SCoNeLab Research

  • COVID-Dynamic: Investigating socioemotional and behavioral change across the COVID-19 pandemic The COVID-19 pandemic is a catastrophe that has caused societal upheaval globally. In the US, it triggered an economic shock and laid bare societal inequities. In March of 2020, anticipating the unprecedented societal upheaval that COVID-19 would cause in the U.S. and motivated by the desire to understand its psychological repercussions, we launched the COVID-Dynamic project (www.coviddynamic.caltech.edu). This study followed the same >1000 U.S. residents for 10 months (April 5th, 2020 - January 23, 2021) with the goal of capturing their personal experiences related to the pandemic as well as their psychological, emotional, attitudinal, and behavioral changes as COVID-19 reverberated across the US. In each of 16 waves, participants completed an hour-long battery assessing standard psychological traits and constructs (e.g. depression and anxiety), measures of race attitudes and prosociality, COVID-19- and protest- related behaviors, as well as tasks assessing social decision-making and implicit biases. The study has many strengths: breadth, sample size, longitudinal and adaptive nature, and a rigorous approach to data quality assessment and hypothesis testing (proposed analyses must be proposed and approved by the COVID-Dynamic Team for data access). The initial data release paper was just published inScientific Data – Nature (Rusch et al., 2023) and multiple planned analyses are underway that focus on changes in attitudes towards Asian- and Black- Americans across 2020, altruistic decision-making, the influence of experienced discrimination on trajectories of depression, among many others. In the coming years, much will come to light about the impacts of the personal, social, economic, and public-health challenges of 2020. Given that human memory is fallible, it is critical to record the psychological and social experiences of individuals, in real-time. These data constitute a unique resource for scientists interested in both COVID-19-specific research questions and basic psychological phenomena, as well as policymakers interested in how we might do better in future disasters.

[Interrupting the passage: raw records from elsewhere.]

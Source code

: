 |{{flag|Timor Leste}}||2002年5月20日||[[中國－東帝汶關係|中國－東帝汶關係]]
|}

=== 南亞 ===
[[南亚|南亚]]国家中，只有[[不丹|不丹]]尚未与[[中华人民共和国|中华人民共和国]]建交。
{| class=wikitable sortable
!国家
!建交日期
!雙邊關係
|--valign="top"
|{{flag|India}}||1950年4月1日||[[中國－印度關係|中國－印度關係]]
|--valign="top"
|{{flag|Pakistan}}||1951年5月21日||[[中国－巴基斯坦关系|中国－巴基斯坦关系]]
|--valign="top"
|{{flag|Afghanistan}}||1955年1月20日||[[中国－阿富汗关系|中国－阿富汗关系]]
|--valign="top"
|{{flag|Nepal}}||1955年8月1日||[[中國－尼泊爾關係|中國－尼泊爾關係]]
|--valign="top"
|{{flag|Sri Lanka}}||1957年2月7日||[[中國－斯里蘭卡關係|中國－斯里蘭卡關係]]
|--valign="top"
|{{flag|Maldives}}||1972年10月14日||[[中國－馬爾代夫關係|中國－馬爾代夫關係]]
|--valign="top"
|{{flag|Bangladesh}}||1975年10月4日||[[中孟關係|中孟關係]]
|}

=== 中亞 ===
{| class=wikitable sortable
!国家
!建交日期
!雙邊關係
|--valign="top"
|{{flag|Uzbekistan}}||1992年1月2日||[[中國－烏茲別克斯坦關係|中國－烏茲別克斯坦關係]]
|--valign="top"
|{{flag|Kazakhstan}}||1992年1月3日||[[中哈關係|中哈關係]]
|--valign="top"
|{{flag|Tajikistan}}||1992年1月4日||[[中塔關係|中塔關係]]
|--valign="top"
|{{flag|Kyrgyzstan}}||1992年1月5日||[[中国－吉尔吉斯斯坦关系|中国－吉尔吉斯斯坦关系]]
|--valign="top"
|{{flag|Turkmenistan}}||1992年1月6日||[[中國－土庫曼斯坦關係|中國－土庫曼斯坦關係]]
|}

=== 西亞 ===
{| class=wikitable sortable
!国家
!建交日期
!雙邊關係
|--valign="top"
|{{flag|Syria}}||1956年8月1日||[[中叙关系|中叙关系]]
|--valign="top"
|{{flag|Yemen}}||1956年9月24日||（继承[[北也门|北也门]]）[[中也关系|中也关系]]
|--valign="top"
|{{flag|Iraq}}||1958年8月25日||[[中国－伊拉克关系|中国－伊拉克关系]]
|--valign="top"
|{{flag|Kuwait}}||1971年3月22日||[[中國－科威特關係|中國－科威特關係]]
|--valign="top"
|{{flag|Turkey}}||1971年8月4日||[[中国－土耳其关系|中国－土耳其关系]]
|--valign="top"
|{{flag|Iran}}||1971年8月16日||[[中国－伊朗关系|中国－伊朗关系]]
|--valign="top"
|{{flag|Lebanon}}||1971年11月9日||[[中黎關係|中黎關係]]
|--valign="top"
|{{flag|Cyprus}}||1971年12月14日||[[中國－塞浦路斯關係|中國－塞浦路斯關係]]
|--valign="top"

  • Implicit attitude formation, updating, and utilization: Implicit social attitudes are stored preferences and associations that we have for different social targets (e.g. social groups or individuals) that are difficult to control and of which we are often unaware. Implicit attitudes are not stable constructs, rather they continuously evolve with experience and are deployed in a context-dependent manner. One focus of the lab is to develop behavioral and imaging protocols for assessing and modeling the dynamic nature of implicit attitudes. Research questions include: What specific neural computations underlie implicit attitude formation and updating? Is there anything unique about social, compared to nonsocial, implicit attitudes? A second component of this research uses model-based approaches to characterize how, and in what contexts, implicit attitude information is integrated into social decisions. For instance, how does feedback about an individual result in updating of implicit social attitudes about their social group? At what point in the decision process do implicit attitudes exert their influence over decisions and to what extent is this influence sensitive to intervention (e.g. contextual, instructional, etc.).

  • Learning about and representing other people: This line of research is focused on developing a systems-level model of the computations performed by, and the functional interactions between, individual nodes of social processing networks during learning about other individuals, predicting their behavior, and making social decisions. Questions include: What specific computations are performed by brain regions subserving ‘mentalizing’ (e.g. temporal parietal junction, anterior temporal lobe, precuneus, medial prefrontal cortex, etc.)? How does functional connectivity between brain regions vary as a function of psychological process (e.g. prediction versus updating)? How does context influence functional connectivity, feedback sensitivity, or prediction? What might be intrinsically unique to social computation and to what extent are social learning systems dedicated to social, versus domain-general, learning processes?

  • Characterizing the computational nature of variation in social learning and decision-making: Within the computational framework that guides the lab's research, characteristic variation in social function (e.g. across individuals, specific mental states, situations, disorders, etc.) can be represented as distinct model configurations, or computational signatures. For instance, different disorders (e.g. ASD, Borderline Personality Disorder (BPD), Schizophrenia) in which social learning and decision-making is perturbed may have distinct computational signatures (i.e. specific ways in which the model is altered). This third line of research aims to leverage the findings from other lines of research (above) to characterize these computational signatures. Specifically, the lab will continue research on autism spectrum disorder and expand into other specialized populations (e.g. individuals with BPD, PTSD, etc.) to both characterize impairment and demonstrate causal relationships between the neural mechanism and behavioral expression. Model-based investigations of this type are the focus of the burgeoning field of Computational Psychiatry and a clear funding priority for NSF and NIMH. Moreover, the value of this approach is not limited to clinical applications, rather it is broadly applicable to a range of psychological phenomena (e.g. social learning and decision-making in a cooperative relationship may have a distinct computational signature from that following social rejection). Through collaboration with researchers from various fields (e.g. clinical, personality, and health psychology, cognitive neuroscience, etc.) we aim to both validate this approach and characterize neurotypical variation in social learning and decision-making across many psychological domains.

  • We've just started doing some EEG!